I. Course essential information
Course Code | B0412030 |
Course Code | Principles of Communications |
Credits / Periods | 3 credits / 48 periods |
Period Allocation | Lecture: 48;Others:0 |
Course Classification | Core course, bilingual |
Semester | The fall semester in the junior year |
Faculty | School of Information Science and Engineering |
Major Program | Information Engineering |
Languages of Instruction | Lecture and discussion: Chinese and English Blackboard writing, assignments and tests: English |
Prerequisites | Advanced mathematics, signal and system |
Follow up Course | Digital communication |
Course Introduction | Principles of Communications is a core course targeting at communication science majors. It is an introductory course as well as an indispensable basic course, which concentrates on the ways in which various signals are generated, transmitted, modulated and demodulated. It also aims to equip students with the essential knowledge about principles of communications and ideas to solve common problems. |
II. Course content and time allocation
In order to reach the standard of engineering professionals, the content of teaching is divided into seven sections: an overview of communication system, random process, continuous wave modulation, pulse modulation, baseband pulse transmission, signal space diversity and bandpass data transfer, following the step from basic conception to analytical methods, and finally to engineering application.
1. Introduction of communication system (4 periods / in class)
To learn about the process of communication, signal channel, modulation, analog and digital communication system, Shannon’s theorem on information capacity, etc. To understand the basic communication resources ( including transmit power and the bandwidth of channel), forms of information source, main switching modes (including circuit switching and packet switching), and so on.
2. Random process (8 periods / in class)
To understand the general description of random process; To graspthe numerical characteristics of random process; To understand the Wiener-Khinchin theorem, i.e. the correlation function and power spectral density of stationary stochastic process are a Fourier transform pair; To grasp the numerical characteristics of Gaussian process and one-dimensional density function; To understand the envelop and phase of narrowband random process and which follow the patterns of Rayleigh distribution and uniform distribution respectively; To understand the envelop of sine wave plus narrowband random process, which follows the pattern of Rice distribution; To understand that a stationary stochastic process still takes the form of stationary stochastic process after passing through a linear system.

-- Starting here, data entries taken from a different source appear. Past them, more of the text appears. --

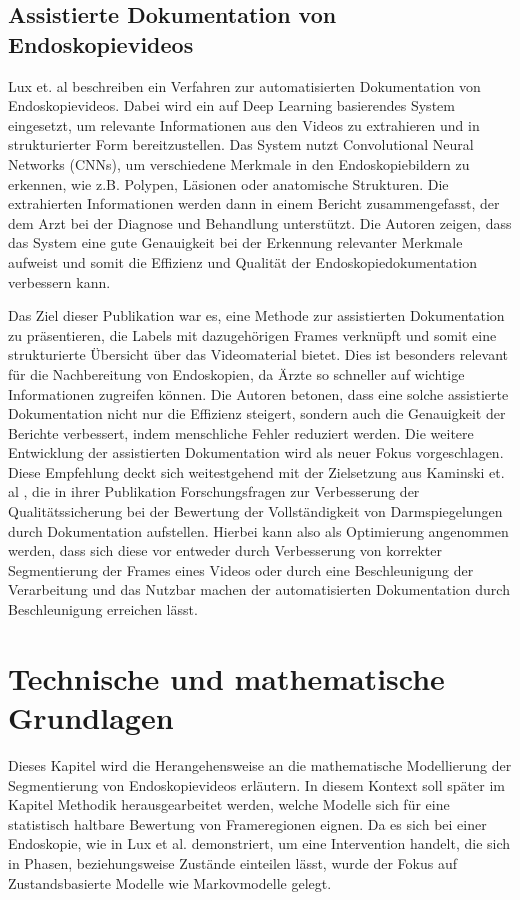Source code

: \subsection{Assistierte Dokumentation von Endoskopievideos}

Lux et. al \citet{lux-2023} beschreiben ein Verfahren zur automatisierten Dokumentation von Endoskopievideos. Dabei wird ein auf Deep Learning basierendes System eingesetzt, um relevante Informationen aus den Videos zu extrahieren und in strukturierter Form bereitzustellen. Das System nutzt Convolutional Neural Networks (CNNs), um verschiedene Merkmale in den Endoskopiebildern zu erkennen, wie z.B. Polypen, Läsionen oder anatomische Strukturen. Die extrahierten Informationen werden dann in einem Bericht zusammengefasst, der dem Arzt bei der Diagnose und Behandlung unterstützt. Die Autoren zeigen, dass das System eine gute Genauigkeit bei der Erkennung relevanter Merkmale aufweist und somit die Effizienz und Qualität der Endoskopiedokumentation verbessern kann.

Das Ziel dieser Publikation war es, eine Methode zur assistierten Dokumentation zu präsentieren, die Labels mit dazugehörigen Frames verknüpft und somit eine strukturierte Übersicht über das Videomaterial bietet. Dies ist besonders relevant für die Nachbereitung von Endoskopien, da Ärzte so schneller auf wichtige Informationen zugreifen können. Die Autoren betonen, dass eine solche assistierte Dokumentation nicht nur die Effizienz steigert, sondern auch die Genauigkeit der Berichte verbessert, indem menschliche Fehler reduziert werden. Die weitere Entwicklung der assistierten Dokumentation wird als neuer Fokus vorgeschlagen. Diese Empfehlung deckt sich weitestgehend mit der Zielsetzung aus Kaminski et. al \citet{kaminski-performance-2017}, die in ihrer Publikation Forschungsfragen zur Verbesserung der Qualitätssicherung bei der Bewertung der Vollständigkeit von Darmspiegelungen durch Dokumentation aufstellen. Hierbei kann also als Optimierung angenommen werden, dass sich diese vor entweder durch Verbesserung von korrekter Segmentierung der Frames eines Videos oder durch eine Beschleunigung der Verarbeitung und das Nutzbar machen der automatisierten Dokumentation durch Beschleunigung erreichen lässt.  

\section{Technische und mathematische Grundlagen}

Dieses Kapitel wird die Herangehensweise an die mathematische Modellierung der Segmentierung von Endoskopievideos erläutern.
In diesem Kontext soll später im Kapitel Methodik herausgearbeitet werden, welche Modelle sich für eine statistisch haltbare Bewertung von Frameregionen eignen. Da es sich bei einer Endoskopie, wie in Lux et al. demonstriert, um eine Intervention handelt, die sich in Phasen, beziehungsweise Zustände einteilen lässt, wurde der Fokus auf Zustandsbasierte Modelle wie Markovmodelle gelegt.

3. Continuous wave modulation (8 periods / in class)
To know that continuous wave modulation is a basic component of analog communication system; To grasp the description of amplitude modulated signal and angle modulated signal both in time domain and frequency domain; To understand and grasp the basic principles, block diagrams and formulas of amplitude modulation and angle modulation; To estimate and compare the anti-noise performance of the two analog modulation systems.

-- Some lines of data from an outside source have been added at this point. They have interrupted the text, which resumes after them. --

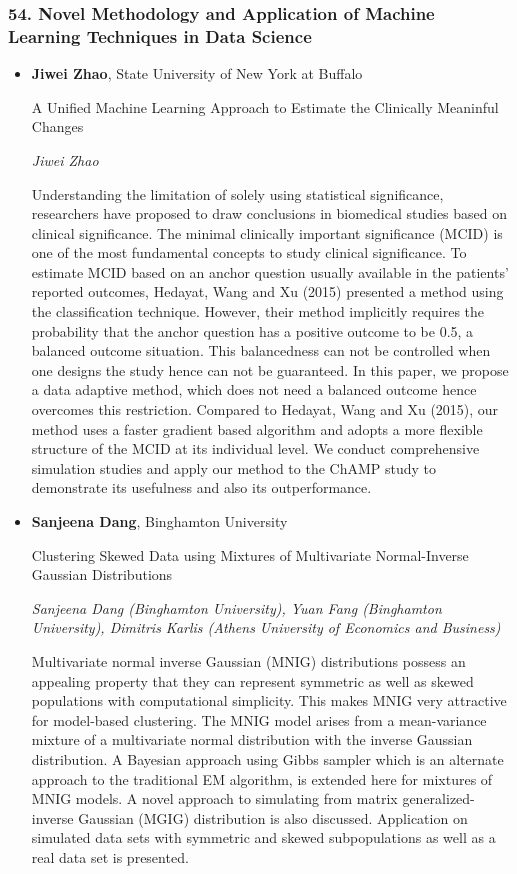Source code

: \subsubsection*{54. Novel Methodology and Application of Machine Learning Techniques in Data Science}

\begin{itemize}
\item \textbf{Jiwei Zhao}, State University of New York at Buffalo

A Unified Machine Learning Approach to Estimate the Clinically Meaninful Changes

\emph{\footnotesize Jiwei Zhao}

Understanding the limitation of solely using statistical significance, researchers have proposed to draw conclusions in biomedical studies based on clinical significance. The minimal clinically important significance (MCID) is one of the most fundamental concepts to study clinical significance. To estimate MCID based on an anchor question usually available in the patients' reported outcomes, Hedayat, Wang and Xu (2015) presented a method using the classification technique. However, their method implicitly requires the probability that the anchor question has a positive outcome to be 0.5, a balanced outcome situation. This balancedness can not be controlled when one designs the study hence can not be guaranteed. In this paper, we propose a data adaptive method,  which does not need a balanced outcome hence overcomes this restriction. Compared to Hedayat, Wang and Xu (2015), our method uses a faster gradient based algorithm and adopts a more flexible structure of the MCID at its individual level. We conduct comprehensive simulation studies and apply our method to the ChAMP study to demonstrate its usefulness and also its outperformance.

\item \textbf{Sanjeena Dang}, Binghamton University

Clustering Skewed Data using Mixtures of Multivariate Normal-Inverse Gaussian Distributions

\emph{\footnotesize Sanjeena Dang (Binghamton University), Yuan Fang (Binghamton University), Dimitris Karlis (Athens University of Economics and Business)}

Multivariate normal inverse Gaussian (MNIG) distributions possess an appealing property that they can represent symmetric as well as skewed populations with computational simplicity. This makes MNIG very attractive for model-based clustering. The MNIG model arises from a mean-variance mixture of a multivariate normal distribution with the inverse Gaussian distribution. A Bayesian approach using Gibbs sampler which is an alternate approach to the traditional EM algorithm, is extended here for mixtures of MNIG models. A novel approach to simulating from matrix generalized-inverse Gaussian (MGIG) distribution is also discussed. Application on simulated data sets with symmetric and skewed subpopulations as well as a real data set is presented.


\end{itemize}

4. Pulse modulation:(8 periods / in class)
To know the principles of sampling, quantification and coding needed to transmit an analog signal through a digital system as well as the corresponding block diagram and performance; To grasp delta modulation, differential pulse code modulation and linear predictive coding; To understand time division multiplexing and digital signal multiplexers; To understand the MPEG-1/audio coding standard.
5. Baseband pulse transmission (6 periods / in class)
To understand the principle and performance of the matched filter, which is the best choice for detecting known signals in the background of addictive white Gaussian noise;To learn how to calculate the bit error rate due to channel noise; To understand the generation principle and expression of ISI and the Nyquist criterion for judging the presence or absence of baseband transmission distortion; To grasp the correlation code or partial response signal used to cancel the effects of intersymbol interference;To grasp the relationship between eye diagram and system performance, the concept of time domain equalization and equalization design criteria.
6. Signal space analysis (6 periods / in class)
To understand the basic problems of signal transmission in additive white Gaussian noise (AWGN) channels; To grasp the geometric expression of finite energy signals; To calculate the maximum likelihood process of signal detection in AWGN channels; To learn about the correlation receivers equivalent to matched filter receivers; To understand symbol error probabilities and joint bounds for their approximation.
7. Bandpass data transmission (8 periods / in class)
To grasp the basic principles of 2ASK, 2FSK, 2PSK and 2DPSK digital modulation, block diagrams of modulation and demodulation, and compare the anti-noise performance of different systems; To understand various improved digital modulation methods; To grasp coherent and incoherent detection of the modulated signals mentioned above under the condition of Gaussian white noise.